Ancak Esfel-i Sâfilîn, bu yüksek yaratılışa rağmen insanın kendi kendini değersizleştirdiği, fıtratını inkâr ettiği, heva ve hevesin peşinden sürüklendiği uçurumdur. Bu hâl, sadece günahlarla değil; zulümle, kibirle, gafletle, nankörlükle derinleşir. İnsan, Rabbine sırt çevirip nefsinin kölesi olduğunda, en aşağıların da aşağısına düşer. Firavun’un azgınlığı, Nemrud’un ilahlık iddiası, Karun’un şımarıklığı bu çöküşün tarihteki örnekleridir.
İnsan, meleklerin secde ettiği bir varlık iken, şeytanın yolundan giderek hayvanlardan da aşağı bir duruma düşebilir. Zira hayvan, fıtraten acizdir; kötülüğü bilmez, irade ile seçmez. Ama insan bilir, tanır ve yine de inkâr ederse işte o zaman sorumluluğun yükü altında ezilir.
Bu makamlardan birine yükselmek ya da düşmek, insanın her gün yaptığı tercihlerle şekillenir. Her sabah, kalbin bir yönü seçer: ya Rabbine yaklaşan bir yolculuk başlar ya da nefsin peşinde bir savruluş. İman, ibadet, tevazu, merhamet, sabır, tefekkür insanı yükseltirken; küfür, gaflet, zulüm, isyan ve benlik insanı aşağıya çeker.
İnsan, adeta bir merdivenin başında durur. Her düşünce, bir adım yukarı ya da aşağı götürür. Her davranış, ya A’lâ-yı İlliyyîn’e bir yaklaşma ya da Esfel-i Sâfilîn’e bir düşüştür. Bu sebeple insan, daima kendi iç âlemini gözetmeli, kalbini kontrol etmeli ve nefsini sorgulamalıdır.
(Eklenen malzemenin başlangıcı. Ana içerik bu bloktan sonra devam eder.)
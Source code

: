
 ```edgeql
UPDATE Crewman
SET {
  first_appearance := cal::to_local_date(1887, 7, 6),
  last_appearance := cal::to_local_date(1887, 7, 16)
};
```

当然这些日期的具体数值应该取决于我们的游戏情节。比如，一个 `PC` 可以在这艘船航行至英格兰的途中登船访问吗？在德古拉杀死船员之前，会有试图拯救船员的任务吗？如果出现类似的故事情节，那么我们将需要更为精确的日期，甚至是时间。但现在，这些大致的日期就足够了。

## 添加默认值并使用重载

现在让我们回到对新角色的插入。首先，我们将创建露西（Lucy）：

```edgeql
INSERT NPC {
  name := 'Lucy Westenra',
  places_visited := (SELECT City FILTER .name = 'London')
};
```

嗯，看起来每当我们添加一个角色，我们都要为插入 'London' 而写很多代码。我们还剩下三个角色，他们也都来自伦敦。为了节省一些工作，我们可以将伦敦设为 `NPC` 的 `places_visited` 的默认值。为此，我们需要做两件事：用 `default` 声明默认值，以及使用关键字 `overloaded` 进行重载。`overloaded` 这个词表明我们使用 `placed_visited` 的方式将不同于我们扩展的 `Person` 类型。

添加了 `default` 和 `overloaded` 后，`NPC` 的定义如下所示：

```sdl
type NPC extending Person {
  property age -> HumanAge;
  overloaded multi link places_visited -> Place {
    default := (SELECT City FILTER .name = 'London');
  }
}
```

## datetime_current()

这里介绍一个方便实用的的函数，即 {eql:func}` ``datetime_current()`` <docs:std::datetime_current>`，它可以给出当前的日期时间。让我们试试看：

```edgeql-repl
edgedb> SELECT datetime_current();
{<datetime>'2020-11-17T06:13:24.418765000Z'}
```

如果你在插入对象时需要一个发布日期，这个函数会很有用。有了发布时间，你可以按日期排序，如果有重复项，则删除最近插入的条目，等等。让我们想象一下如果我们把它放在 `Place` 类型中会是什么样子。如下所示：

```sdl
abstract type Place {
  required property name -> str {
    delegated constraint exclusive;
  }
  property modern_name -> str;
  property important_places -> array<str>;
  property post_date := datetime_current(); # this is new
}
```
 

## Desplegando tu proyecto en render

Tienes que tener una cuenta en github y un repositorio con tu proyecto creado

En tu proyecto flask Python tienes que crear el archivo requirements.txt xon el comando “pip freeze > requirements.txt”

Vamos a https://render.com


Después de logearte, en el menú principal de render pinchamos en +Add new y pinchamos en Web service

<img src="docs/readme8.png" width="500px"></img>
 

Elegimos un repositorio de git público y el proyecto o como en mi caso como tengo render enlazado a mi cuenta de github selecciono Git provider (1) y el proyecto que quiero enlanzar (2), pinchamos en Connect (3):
Sonuç olarak, yücelik de alçalış da insanın içindedir. Allah insanı, bir cevher gibi yaratmıştır. Bu cevheri işleyip mücevhere dönüştürmek ya da onu çamura gömmek yine insanın tercihidir. Bu dünyada kim olduğunu değil, kim olmak istediğini seçen insan; ahirette de kendi yazdığı kaderin meyvesini yiyecektir.
Özet:
İnsan, yaratılış itibariyle en yüksek makama layık bir varlıktır (A’lâ-yı İlliyyîn); ancak iradesiyle bu yüceliği kaybedip en aşağı derekeye (Esfel-i Sâfilîn) düşebilir. Bu iniş ya da çıkış, günlük tercihlerle şekillenir. Allah’ın verdiği cevheri, iman ve güzel ahlâk ile işleyen insan yücelirken; nefsine uyan, gaflete dalan insan düşer. Yücelik de çöküş de insanın içindedir ve bu, onun imtihanının tam merkezindedir.